Ralph Breaks the Internet honestly treats its audience like it is kind of dumb or ignorant about the Internet and thinks it can just make audiences happy with just flashing logos or characters that people are aware of. While it’s cool to see the YouTube or Facebook logos flash on-screen, they are kind of just there with very little purpose and the film even has it’s protagonists go to BuzzTube, a clear rip-off of both BuzzFeed and YouTube, that feels unnecessary and only there to stay on brand.
Disney even ruins some of their own characters with terrible Meta humor and messaging that feels incredibly fake. This is highly apparent in Venellope meeting other Disney princesses as the film tries to implement message about the changing views of princesses. The film says how dumb it is that men have to come to the rescue of women and for them just to be there to sing songs and be “magical.” While that’s confusing in itself, considering that Elsa, Anna, and Moana are supposed to be films that break this mold and the characters don’t disagree with this notion, Venellope literally falls right into the category for no reason as she too sings a song, that’s not even good, and needs Ralph to basically save the day.
Not to mention, having Merida speak broken English and being the outlier of the group, just because she’s from Pixar (they literally say that this is the reason), is completely disrespectful to that character and comes off as Disney being jealous that Pixar actually understands how to make a great movie.
The film’s messaging is also where Ralph Breaks the Internet is at its worst as it pretends to build up emotion for Ralph and Venellope’s friendship and drags on the plot for no reason. As the film reaches its ending, people weeping and crying could be heard throughout the theater and I found myself to be confused as to why.
While I enjoyed the seeing Ralph and Venellope’s friendship develop over two films, this kind of message never really brought me to a strong emotional level.
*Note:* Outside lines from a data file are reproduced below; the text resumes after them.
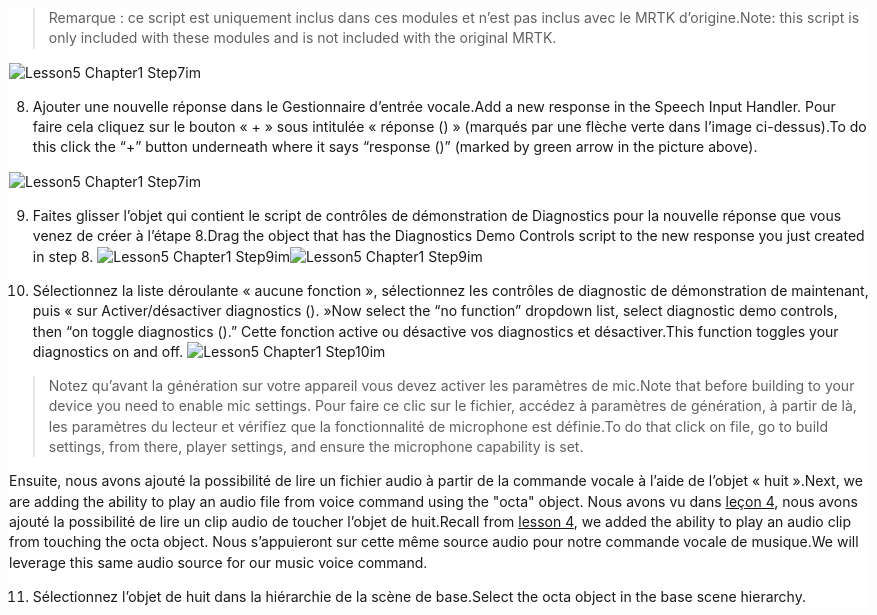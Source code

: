    > <span data-ttu-id="34e5b-158">Remarque : ce script est uniquement inclus dans ces modules et n’est pas inclus avec le MRTK d’origine.</span><span class="sxs-lookup"><span data-stu-id="34e5b-158">Note: this script is only included with these modules and is not included with the original MRTK.</span></span>

![Lesson5 Chapter1 Step7im](images/Lesson5_chapter1_step7im.PNG)

8. <span data-ttu-id="34e5b-160">Ajouter une nouvelle réponse dans le Gestionnaire d’entrée vocale.</span><span class="sxs-lookup"><span data-stu-id="34e5b-160">Add a new response in the Speech Input Handler.</span></span> <span data-ttu-id="34e5b-161">Pour faire cela cliquez sur le bouton « + » sous intitulée « réponse () » (marqués par une flèche verte dans l’image ci-dessus).</span><span class="sxs-lookup"><span data-stu-id="34e5b-161">To do this click the “+” button underneath where it says “response ()” (marked by green arrow in the picture above).</span></span>

![Lesson5 Chapter1 Step7im](images/Lesson5_chapter1_step8.PNG)

9. <span data-ttu-id="34e5b-163">Faites glisser l’objet qui contient le script de contrôles de démonstration de Diagnostics pour la nouvelle réponse que vous venez de créer à l’étape 8.</span><span class="sxs-lookup"><span data-stu-id="34e5b-163">Drag the object that has the Diagnostics Demo Controls script to the new response you just created in step 8.</span></span>
    <span data-ttu-id="34e5b-164">![Lesson5 Chapter1 Step9im](images/Lesson5_chapter1_step9im.PNG)</span><span class="sxs-lookup"><span data-stu-id="34e5b-164">![Lesson5 Chapter1 Step9im](images/Lesson5_chapter1_step9im.PNG)</span></span>

10. <span data-ttu-id="34e5b-165">Sélectionnez la liste déroulante « aucune fonction », sélectionnez les contrôles de diagnostic de démonstration de maintenant, puis « sur Activer/désactiver diagnostics (). »</span><span class="sxs-lookup"><span data-stu-id="34e5b-165">Now select the “no function” dropdown list, select diagnostic demo controls, then “on toggle diagnostics ().”</span></span> <span data-ttu-id="34e5b-166">Cette fonction active ou désactive vos diagnostics et désactiver.</span><span class="sxs-lookup"><span data-stu-id="34e5b-166">This function toggles your diagnostics on and off.</span></span>  ![Lesson5 Chapter1 Step10im](images/Lesson5_chapter1_step10im.PNG)
    
> <span data-ttu-id="34e5b-168">Notez qu’avant la génération sur votre appareil vous devez activer les paramètres de mic.</span><span class="sxs-lookup"><span data-stu-id="34e5b-168">Note that before building to your device you need to enable mic settings.</span></span> <span data-ttu-id="34e5b-169">Pour faire ce clic sur le fichier, accédez à paramètres de génération, à partir de là, les paramètres du lecteur et vérifiez que la fonctionnalité de microphone est définie.</span><span class="sxs-lookup"><span data-stu-id="34e5b-169">To do that click on file, go to build settings, from there, player settings, and ensure the microphone capability is set.</span></span>

<span data-ttu-id="34e5b-170">Ensuite, nous avons ajouté la possibilité de lire un fichier audio à partir de la commande vocale à l’aide de l’objet « huit ».</span><span class="sxs-lookup"><span data-stu-id="34e5b-170">Next, we are adding the ability to play an audio file from voice command using the "octa" object.</span></span> <span data-ttu-id="34e5b-171">Nous avons vu dans [leçon 4](mrlearning-base-ch4.md), nous avons ajouté la possibilité de lire un clip audio de toucher l’objet de huit.</span><span class="sxs-lookup"><span data-stu-id="34e5b-171">Recall from [lesson 4](mrlearning-base-ch4.md), we added the ability to play an audio clip from touching the octa object.</span></span> <span data-ttu-id="34e5b-172">Nous s’appuieront sur cette même source audio pour notre commande vocale de musique.</span><span class="sxs-lookup"><span data-stu-id="34e5b-172">We will leverage this same audio source for our music voice command.</span></span>

11. <span data-ttu-id="34e5b-173">Sélectionnez l’objet de huit dans la hiérarchie de la scène de base.</span><span class="sxs-lookup"><span data-stu-id="34e5b-173">Select the octa object in the base scene hierarchy.</span></span>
Frankly, I barely even cared about the film’s message as it drags on the plot so much just to add a villainous character and an end fight sequence that felt completely unnecessary. It also leaves both Felix and Calhoun on the sideline this time to probably just be a part of a short so that they can make more money.
I think the best way to describe Ralph Breaks the Internet is that it is Disney’s most blatant and disappointing cash grab to date. It frankly seems like it only understands the Internet on a surface level and has its messages get lost amongst a bunch a paid logos, dislikable Meta humor, and a plot that is incredibly thin. For a generation that basically lives on the Internet, they surely deserve something better that doesn’t insult their intelligence.